First of all, throwing a stock tank heater in the Avian Aqua Miser doesn’t work since the nipple tends to freeze before the reservoir. We’re still working on an innovative solution to that problem. If you’ve figured it out, we’d love to hear from you!
(Edited on October 29, 2013 to add: Actually, we’ve solved this problem in the years since we wrote this post. You can always see the
most up-to-date posts on our heated chicken waterer page. As of today, we use a homemade heated chicken waterer built around one of our Avian Aqua Miser Original kits, two buckets, and a
three foot length of pipe heating cable ($23). However, our tips for using unheated waterers still stand the test of time, so keep reading.)
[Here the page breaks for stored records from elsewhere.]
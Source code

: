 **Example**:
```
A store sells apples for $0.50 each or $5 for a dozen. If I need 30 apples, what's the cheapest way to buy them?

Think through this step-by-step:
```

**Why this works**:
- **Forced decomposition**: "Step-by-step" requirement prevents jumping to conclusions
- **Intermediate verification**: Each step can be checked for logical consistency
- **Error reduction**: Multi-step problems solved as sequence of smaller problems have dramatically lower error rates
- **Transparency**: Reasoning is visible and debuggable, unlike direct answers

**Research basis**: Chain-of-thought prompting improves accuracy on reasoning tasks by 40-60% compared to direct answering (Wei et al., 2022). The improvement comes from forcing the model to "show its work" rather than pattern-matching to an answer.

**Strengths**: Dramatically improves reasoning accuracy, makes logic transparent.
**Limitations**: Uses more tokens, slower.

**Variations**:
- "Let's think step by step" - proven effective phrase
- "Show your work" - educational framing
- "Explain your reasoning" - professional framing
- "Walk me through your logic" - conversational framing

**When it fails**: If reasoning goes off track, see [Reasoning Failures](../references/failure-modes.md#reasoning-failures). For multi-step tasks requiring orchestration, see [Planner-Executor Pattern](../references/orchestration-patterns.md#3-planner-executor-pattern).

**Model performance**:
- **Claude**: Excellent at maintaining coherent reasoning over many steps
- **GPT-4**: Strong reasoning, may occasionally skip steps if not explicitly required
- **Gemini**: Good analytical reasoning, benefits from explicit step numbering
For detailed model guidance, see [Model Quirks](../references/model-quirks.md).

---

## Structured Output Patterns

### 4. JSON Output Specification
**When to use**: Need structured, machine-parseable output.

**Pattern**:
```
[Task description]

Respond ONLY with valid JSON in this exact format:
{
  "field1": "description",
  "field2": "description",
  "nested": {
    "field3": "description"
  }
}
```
We have three chicken tractors, so we use pre-made (half gallon) Avian Aqua Misers. We find it easy to take the waterers in at night after the girls have settled down on their roosts, hanging the clean waterers on a shelf in the kitchen then replacing the waterers in the tractors the next morning. We like to have a few extra waterers on hand, though, since sometimes we forget and let our waterers stay out overnight and freeze solid. The frozen waterers thaw out within a few hours indoors with no apparent damage (though I suspect the reservoir might crack after a few months if we just left them out to freeze every night.)
In a coop setting, especially with large bucket waterers, most chicken-keepers instead opt to prevent the Avian Aqua Miser from freezing in the first place. You’d be surprised at how well a light bulb in the coop works to keep the air temperature above 32 F. The light bulb will also extend the day length and keep your chickens laying at summertime levels all winter long!